RE: Re: Order16 Sep 2020 12:13
MT - no I'm not against it in principle. I'm against bigging up DELTIC and paying too much for it.
If the two merge then combining IOG operational excellence in delivery and project management and DELT prospective assets makes alot of sense.
But I see it as a merger not a takeover if it happense to build a wider coalition of IOG (enlarged), CalE and Shell.
The issue I have is that in the short term just as we are progressing and lanquishing shareprice wise because of LOG and the decision to dillute P holders and let institutions in I don't want a second dillution and added risk at this time.
Personally I'm gradually rebuilding my portfolio after some huge losses in O & G over last 2 years so I'm pretty risk averse at the moment. I can see the advantage of reserves but I happen to think IOG don't need to jump at first opportunity as others will come along in the changing economic climate of brexit, covid and climate change.

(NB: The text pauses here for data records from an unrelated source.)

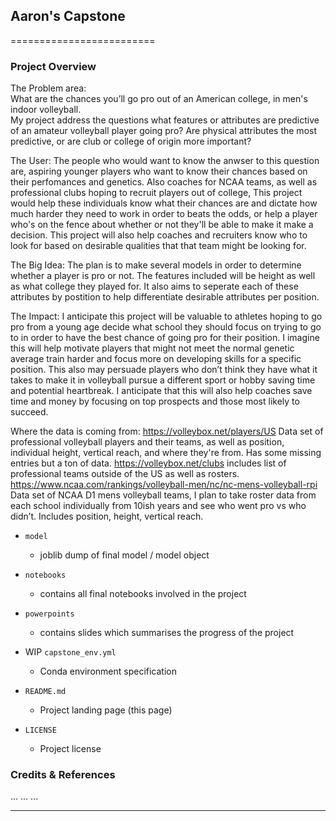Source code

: ## Aaron's Capstone
=========================

### Project Overview  
The Problem area:	
What are the chances you’ll go pro out of an American college, in men's indoor volleyball.	
My project address the questions what features or attributes are predictive of an amateur volleyball player going pro? Are
physical attributes the most predictive, or are club or college of origin more important?
	

The User:
The people who would want to know the anwser to this question are, aspiring younger players who want to know their chances based on their perfomances and genetics.
Also coaches for NCAA teams, as well as professional clubs hoping to recruit players out of college,
This project would help these individuals know what their chances are and dictate how much harder they need to work in order to beats the odds, or help a player who's on the fence about whether or not they'll be able to make it make a decision. 
This project will also help coaches and recruiters know who to look for based on desirable qualities that that team might be looking for. 

The Big Idea:
The plan is to make several models in order to determine whether a player is pro or not. The features included will be height as well as what college they played for. It also aims to seperate each of these attributes by postition to help differentiate desirable attributes per position.

The Impact:
I anticipate this project will be valuable to athletes hoping to go pro from a young age decide what school they should focus on trying to go to in order to have the best chance of going pro for their position. I imagine this will help motivate players that might not meet the normal genetic average train harder and focus more on developing skills for a specific position.
This also may persuade players who don’t think they have what it takes to make it in volleyball pursue a different sport or hobby saving time and potential heartbreak.
I anticipate that this will also help coaches save time and money by focusing on top prospects and those most likely to succeed.

Where the data is coming from:
https://volleybox.net/players/US
Data set of professional volleyball players and their teams, as well as position, individual height, vertical reach, and where they're from. Has some missing entries but a ton of data.
https://volleybox.net/clubs
includes list of professional teams outside of the US as well as rosters.
https://www.ncaa.com/rankings/volleyball-men/nc/nc-mens-volleyball-rpi
Data set of NCAA D1 mens volleyball teams, I plan to take roster data from each school individually from 10ish years and see who went pro vs who didn’t. Includes position, height, vertical reach.


* `model`
    - joblib dump of final model / model object

* `notebooks`
    - contains all final notebooks involved in the project

* `powerpoints`
    - contains slides which summarises the progress of the project

* WIP `capstone_env.yml`
    - Conda environment specification

* `README.md`
    - Project landing page (this page)

* `LICENSE`
    - Project license

### Credits & References

...
...
...

--------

If the price is right a deal makes sense but I really don't want to see IOG giving away short term value creation again to subsidise DELT own weak share price.

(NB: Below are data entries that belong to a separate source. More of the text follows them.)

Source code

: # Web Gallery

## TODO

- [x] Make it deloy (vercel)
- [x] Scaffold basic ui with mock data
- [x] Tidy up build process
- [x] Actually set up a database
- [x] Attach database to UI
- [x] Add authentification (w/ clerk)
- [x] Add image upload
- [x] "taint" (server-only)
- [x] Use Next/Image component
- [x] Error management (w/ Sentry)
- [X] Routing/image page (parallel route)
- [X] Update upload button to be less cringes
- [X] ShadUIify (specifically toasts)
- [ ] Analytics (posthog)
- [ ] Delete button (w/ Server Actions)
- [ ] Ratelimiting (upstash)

Hence I look at the relative risked NAV to price it and things like such a person bought at 3p does not cut it. They bought at a time when the world was a different place. So they not IOG have to choose whether to go along as they are or join a wider and bigger UK based operation. The 3p guy seems to be a conservative grandee so you would think he would want to see a bigger operation actually creating jobs like IOG are doing by developing fields.
So my view is if they want to join an exciting emerging event like the new hub using the reinstated Thames pipeline and facilities then fine. But the price has to be realistic else IOG should wait as I'm sure opportunities will emerge.
However, what I think doesn't matter as this will be decided by the likes of CalE, Lombard and the LOG administrators on IOG side and by the sounds of it Shell and your 3p man on the other.